REQUIREMENT — Which lines below contain the word "delta"? Copy each one.

Records from a collection —
▬▬▬
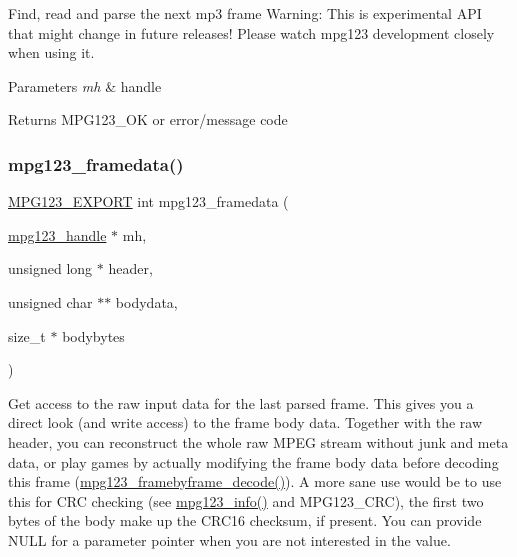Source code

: Find, read and parse the next mp3 frame Warning\+: This is experimental A\+PI that might change in future releases! Please watch mpg123 development closely when using it. 
\begin{DoxyParams}{Parameters}
{\em mh} & handle \\
\hline
\end{DoxyParams}
\begin{DoxyReturn}{Returns}
M\+P\+G123\+\_\+\+OK or error/message code 
\end{DoxyReturn}
\mbox{\label{group__mpg123__input_gaa4c4e18d7defd6e5fb7addc3caf8d946}} 
\subsubsection{\texorpdfstring{mpg123\_framedata()}{mpg123\_framedata()}}
{\footnotesize\ttfamily \mbox{\hyperlink{mpg123_8h_a2ba98cfba3f760879df70e755b2a61cc}{M\+P\+G123\+\_\+\+E\+X\+P\+O\+RT}} int mpg123\+\_\+framedata (\begin{DoxyParamCaption}\item[{\mbox{\hyperlink{group__mpg123__init_ga6728e2839a395f3a07d4514da659faca}{mpg123\+\_\+handle}} $\ast$}]{mh,  }\item[{unsigned long $\ast$}]{header,  }\item[{unsigned char $\ast$$\ast$}]{bodydata,  }\item[{size\+\_\+t $\ast$}]{bodybytes }\end{DoxyParamCaption})}

Get access to the raw input data for the last parsed frame. This gives you a direct look (and write access) to the frame body data. Together with the raw header, you can reconstruct the whole raw M\+P\+EG stream without junk and meta data, or play games by actually modifying the frame body data before decoding this frame (\mbox{\hyperlink{group__mpg123__input_gad6e52cca146bcd6db3954e88fb86bc82}{mpg123\+\_\+framebyframe\+\_\+decode()}}). A more sane use would be to use this for C\+RC checking (see \mbox{\hyperlink{group__mpg123__status_ga2f3357b968c78a77ad456a3200820ba8}{mpg123\+\_\+info()}} and M\+P\+G123\+\_\+\+C\+RC), the first two bytes of the body make up the C\+R\+C16 checksum, if present. You can provide N\+U\+LL for a parameter pointer when you are not interested in the value.


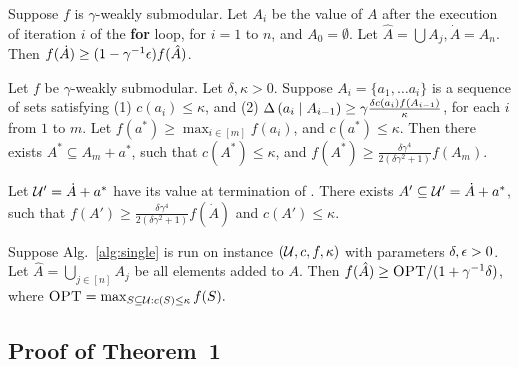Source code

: \begin{proposition} \label{prop:ahat-adot}
  Suppose $f$ is $\gamma$-weakly submodular.
  Let $A_i$ be the value of $A$ after the execution of iteration $i$ of the \textbf{for} loop,
  for $i = 1$ to $n$, and $A_0 = \emptyset$.
  Let $\hat A = \bigcup A_j, \dot A = A_n$. Then $f( \dot A ) \ge (1 - \gamma^{-1} \epsi )f( \hat A)$.
\end{proposition}

\begin{lemma} \label{lemma:value-inside-A}
  Let $f$ be $\gamma$-weakly submodular.
  Let $\delta, \kappa > 0$. Suppose $A_i = \{ a_1, \ldots a_i \}$ is a sequence of sets satisfying
  (1) $c(a_i) \le \kappa$, and (2) $\marge{ a_i }{ A_{i - 1} } \ge \gamma \frac{\delta c( a_i ) f( A_{i -1 } ) }{ \kappa }$,
  for each $i$ from $1$ to $m$. Let $f( a^* ) \ge \max_{i \in [m]} f(a_i)$, and $c(a^*) \le \kappa$.
  Then there exists $A^* \subseteq A_m + a^*$, such that $c( A^* ) \le \kappa$, and
  $f( A^* ) \ge \frac{ \delta \gamma^4}{2(\delta\gamma^2 + 1)} f(A_m)$.
\end{lemma}

\begin{proposition} \label{prop:aprime}
  Let $\uni' = \dot A + a^*$ have its value at termination of \qss.
  There exists $A' \subseteq \uni' = \dot A + a^*$, such that $f(A') \ge \frac{\delta \gamma^4}{2(\delta \gamma^2 + 1)} f(\dot A )$
  and $c(A') \le \kappa$.
\end{proposition}

\begin{proposition} \label{prop:opt-ahat}
  Suppose Alg.~\ref{alg:single} is run on instance $(\uni,c,f,\kappa )$ with
  parameters $\delta, \epsi > 0$.
  Let $\hat A = \bigcup_{j \in [n]} A_j$ be all elements added to $A$.
  Then $f( \hat A ) \ge \opt / (1 + \gamma^{-1}\delta )$, where $\opt = \max_{S \subseteq \uni: c(S) \le \kappa } f(S).$
\end{proposition}

\subsection{Proof of Theorem~1}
▬▬▬
WRITTEN ANSWER —
  Let $\delta, \kappa > 0$. Suppose $A_i = \{ a_1, \ldots a_i \}$ is a sequence of sets satisfying
  (1) $c(a_i) \le \kappa$, and (2) $\marge{ a_i }{ A_{i - 1} } \ge \gamma \frac{\delta c( a_i ) f( A_{i -1 } ) }{ \kappa }$,
  $f( A^* ) \ge \frac{ \delta \gamma^4}{2(\delta\gamma^2 + 1)} f(A_m)$.
  There exists $A' \subseteq \uni' = \dot A + a^*$, such that $f(A') \ge \frac{\delta \gamma^4}{2(\delta \gamma^2 + 1)} f(\dot A )$
  parameters $\delta, \epsi > 0$.
  Then $f( \hat A ) \ge \opt / (1 + \gamma^{-1}\delta )$, where $\opt = \max_{S \subseteq \uni: c(S) \le \kappa } f(S).$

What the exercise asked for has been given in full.